Saved data entries

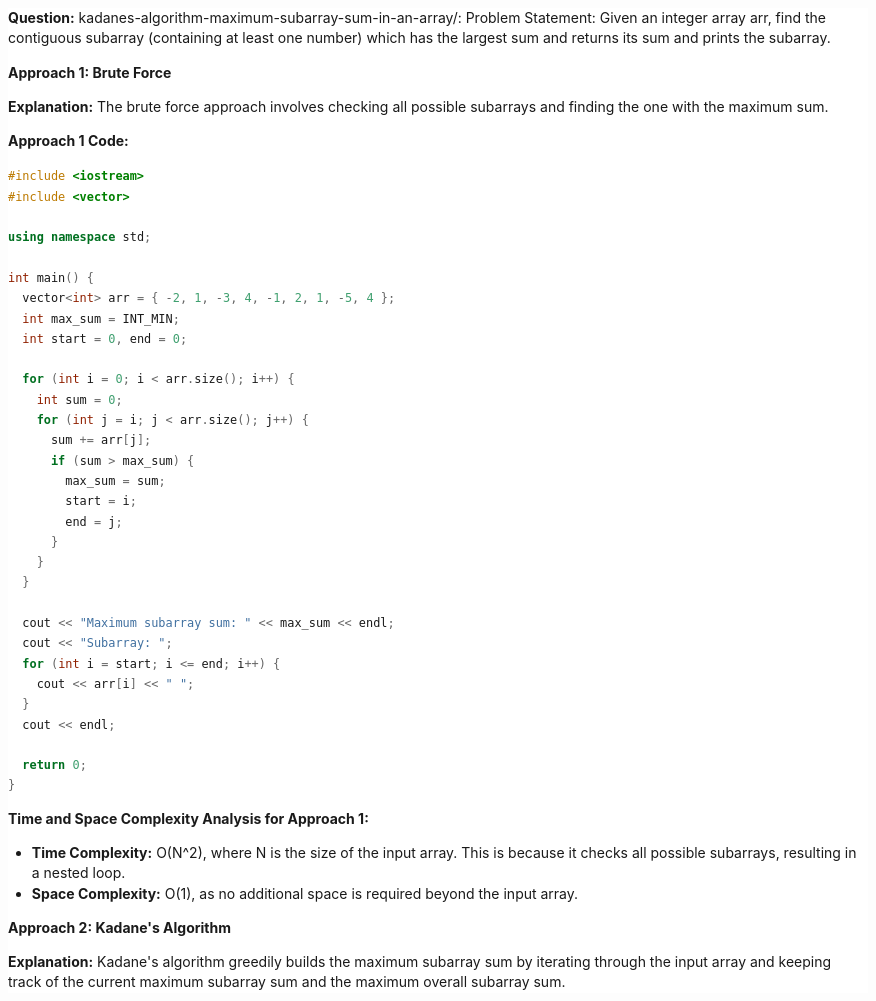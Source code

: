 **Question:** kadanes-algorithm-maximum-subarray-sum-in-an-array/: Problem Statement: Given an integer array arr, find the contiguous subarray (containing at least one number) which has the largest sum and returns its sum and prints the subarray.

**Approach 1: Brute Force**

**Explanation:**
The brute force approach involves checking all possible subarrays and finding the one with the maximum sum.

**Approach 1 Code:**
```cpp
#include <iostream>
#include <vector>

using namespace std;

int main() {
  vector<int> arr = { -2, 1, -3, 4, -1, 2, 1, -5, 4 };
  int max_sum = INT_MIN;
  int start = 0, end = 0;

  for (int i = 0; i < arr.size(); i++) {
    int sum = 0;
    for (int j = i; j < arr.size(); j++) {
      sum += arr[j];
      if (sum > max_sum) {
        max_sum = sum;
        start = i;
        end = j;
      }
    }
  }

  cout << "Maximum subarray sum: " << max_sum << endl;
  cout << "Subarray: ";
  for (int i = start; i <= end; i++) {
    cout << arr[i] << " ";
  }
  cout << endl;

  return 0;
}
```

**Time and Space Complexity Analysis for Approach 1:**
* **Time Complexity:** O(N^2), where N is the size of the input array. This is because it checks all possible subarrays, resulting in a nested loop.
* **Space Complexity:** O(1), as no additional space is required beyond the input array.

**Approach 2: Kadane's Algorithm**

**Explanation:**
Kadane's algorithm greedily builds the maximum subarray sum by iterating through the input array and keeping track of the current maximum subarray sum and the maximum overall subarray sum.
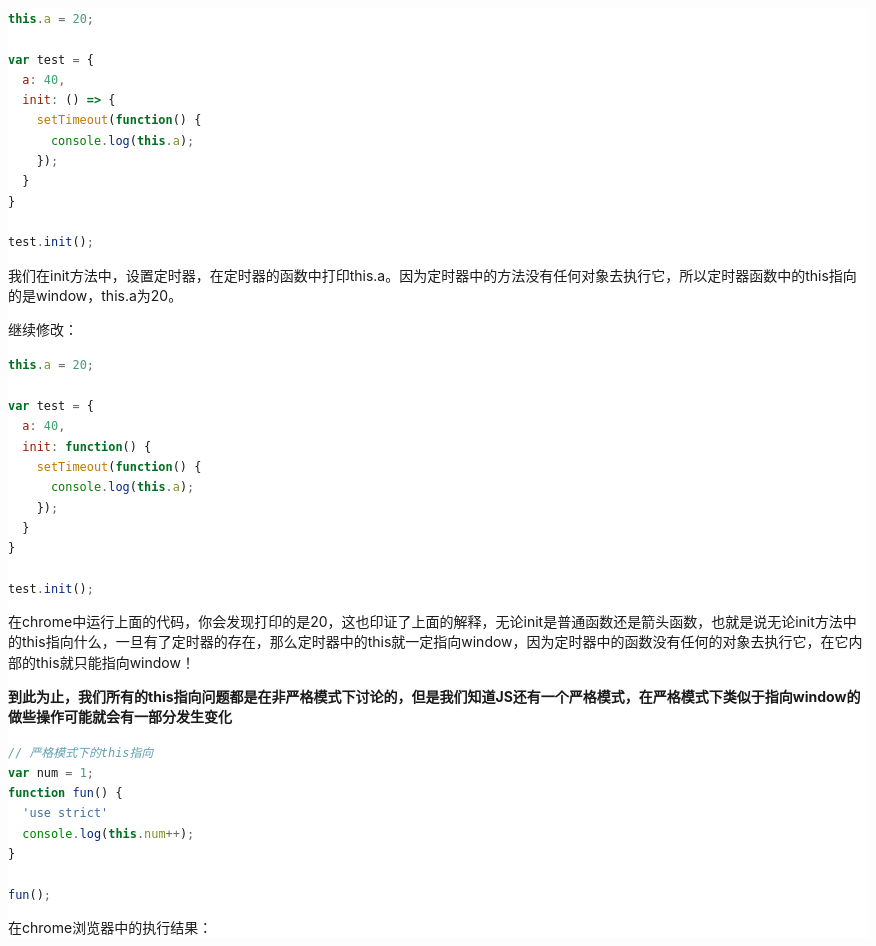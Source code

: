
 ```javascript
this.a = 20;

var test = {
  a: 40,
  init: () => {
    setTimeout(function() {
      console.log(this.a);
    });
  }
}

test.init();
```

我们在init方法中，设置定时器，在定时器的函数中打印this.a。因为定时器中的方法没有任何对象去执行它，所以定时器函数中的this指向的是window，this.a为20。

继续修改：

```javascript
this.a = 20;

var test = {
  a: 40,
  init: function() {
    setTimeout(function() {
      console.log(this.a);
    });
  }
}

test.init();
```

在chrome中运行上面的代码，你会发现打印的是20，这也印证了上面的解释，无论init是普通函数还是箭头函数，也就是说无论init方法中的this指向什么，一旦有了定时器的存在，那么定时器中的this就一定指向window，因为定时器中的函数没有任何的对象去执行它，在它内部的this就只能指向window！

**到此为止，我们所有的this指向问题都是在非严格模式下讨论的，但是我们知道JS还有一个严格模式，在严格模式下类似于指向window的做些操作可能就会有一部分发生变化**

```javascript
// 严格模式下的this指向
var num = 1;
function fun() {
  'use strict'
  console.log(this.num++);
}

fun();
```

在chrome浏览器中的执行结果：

Problem requirements: Starting from the first line of the entries above, print each line exactly until the line containing "prints the subarray." has been printed, and skip the pictures.

Answer box:
Source code

: **Question:** kadanes-algorithm-maximum-subarray-sum-in-an-array/: Problem Statement: Given an integer array arr, find the contiguous subarray (containing at least one number) which has the largest sum and returns its sum and prints the subarray.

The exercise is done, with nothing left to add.